# Text Preprocessing and Word2Vec Representation
## Agenda:
* 1- **Introduction** - Overview of text preprocessing and Word2Vec.
* 2- **Arabic Text Preprocessing** - Explanation and implementation.
* 3- **English Text Preprocessing** - Explanation and implementation.
* 4- **Word2Vec Representation** - Explanation and implementation.
* 5- **Embedding Visualization** - Applying t-SNE for 2D scatter plot.
* 6- **Summary** - Reflection and key takeaways.

# 1- **Introduction**
In this notebook,
> 1- **we will preprocess two texts**,
 
 >> 1- arabic_text = "مرحباً بكم في AI، انه ممتع جدا ورائع! 😉 هذا نص تجريبي باللغة العربية."
 
 >> 2- english_text = "Hello, welcome to AI! It's super fun & amaizing :) This is a test text."
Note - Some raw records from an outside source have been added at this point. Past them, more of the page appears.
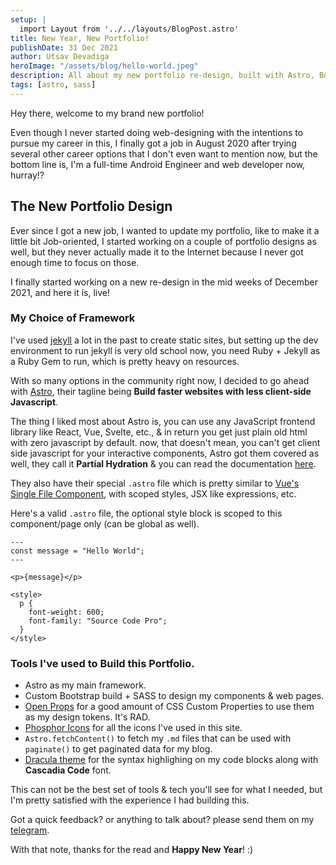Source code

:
 ```yaml
---
setup: |
  import Layout from '../../layouts/BlogPost.astro'
title: New Year, New Portfolio!
publishDate: 31 Dec 2021
author: Utsav Devadiga
heroImage: "/assets/blog/hello-world.jpeg"
description: All about my new portfolio re-design, built with Astro, Bootstrap, SASS + Open Props.
tags: [astro, sass]
---
```


Hey there, welcome to my brand new portfolio!

Even though I never started doing web-designing with the intentions to pursue my career in this, I finally got a job in August 2020 after trying several other career options that I don't even want to mention now, but the bottom line is, I'm a full-time Android Engineer and web developer now, hurray!?

## The New Portfolio Design

Ever since I got a new job, I wanted to update my portfolio, like to make it a little bit Job-oriented, I started working on a couple of portfolio designs as well, but they never actually made it to the Internet because I never got enough time to focus on those.

I finally started working on a new re-design in the mid weeks of December 2021, and here it is, live!

### My Choice of Framework

I've used [jekyll](https://jekyllrb.com/) a lot in the past to create static sites, but setting up the dev environment to run jekyll is very old school now, you need Ruby + Jekyll as a Ruby Gem to run, which is pretty heavy on resources.

With so many options in the community right now, I decided to go ahead with [Astro](https://astro.build/), their tagline being **Build faster websites with less client-side Javascript**.

The thing I liked most about Astro is, you can use any JavaScript frontend library like React, Vue, Svelte, etc., & in return you get just plain old html with zero javascript by default. now, that doesn't mean, you can't get client side javascript for your interactive components, Astro got them covered as well, they call it **Partial Hydration** & you can read the documentation [here](https://docs.astro.build/core-concepts/component-hydration/).

They also have their special `.astro` file which is pretty similar to [Vue's Single File Component](https://vuejs.org/v2/guide/single-file-components.html), with scoped styles, JSX like expressions, etc.

Here's a valid `.astro` file, the optional style block is scoped to this component/page only (can be global as well).

```astro
---
const message = "Hello World";
---

<p>{message}</p>

<style>
  p {
    font-weight: 600;
    font-family: "Source Code Pro";
  }
</style>
```

### Tools I've used to Build this Portfolio.

- Astro as my main framework.
- Custom Bootstrap build + SASS to design my components & web pages.
- [Open Props](https://open-props.style/) for a good amount of CSS Custom Properties to use them as my design tokens. It's RAD.
- [Phosphor Icons](https://phosphoricons.com/) for all the icons I've used in this site.
- `Astro.fetchContent()` to fetch my `.md` files that can be used with `paginate()` to get paginated data for my blog.
- [Dracula theme](https://draculatheme.com/) for the syntax highlighing on my code blocks along with **Cascadia Code** font.

This can not be the best set of tools & tech you'll see for what I needed, but I'm pretty satisfied with the experience I had building this.

Got a quick feedback? or anything to talk about? please send them on my [telegram](https://t.me/utsav_devadiga).

With that note, thanks for the read and **Happy New Year**! :)
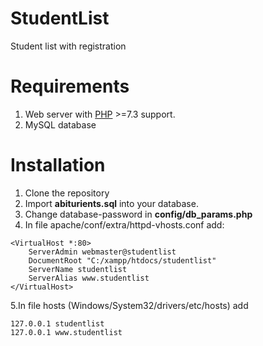 # StudentList
Student list with registration

# Requirements
1. Web server with [PHP](https://secure.php.net/) >=7.3 support.
2. MySQL database

# Installation
1. Clone the repository
2. Import **abiturients.sql** into your database.
3. Change database-password in **config/db_params.php**
4. In file apache/conf/extra/httpd-vhosts.conf add:
```
<VirtualHost *:80>
    ServerAdmin webmaster@studentlist
    DocumentRoot "C:/xampp/htdocs/studentlist"
    ServerName studentlist
    ServerAlias www.studentlist
</VirtualHost>
```
5.In file hosts (Windows/System32/drivers/etc/hosts) add
```
127.0.0.1 studentlist
127.0.0.1 www.studentlist
```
 > 2- **generate Word2Vec embeddings**
 
 > 3- **visualize them using t-SNE**.

# **2- Arabic Text Preprocessing**
> Arabic text often contains diacritics, punctuation, and a mix of English and Arabic words. We'll normalize, tokenize, remove stopwords, and correct spelling issues to prepare the text.

## 2.1- Arabic text

In [31]:
! pip install farasapy
!pip install pyspellchecker
import re
from nltk.corpus import stopwords
from nltk.tokenize import word_tokenize
from farasa.segmenter import FarasaSegmenter
from spellchecker import SpellChecker
import nltk

nltk.download('stopwords')
nltk.download('punkt_tab')

# Sample Arabic text
arabic_text = "مرحباً بكم في AI، انه ممتع جدا ورائع! 😉 هذا نص تجريبي باللغة العربية."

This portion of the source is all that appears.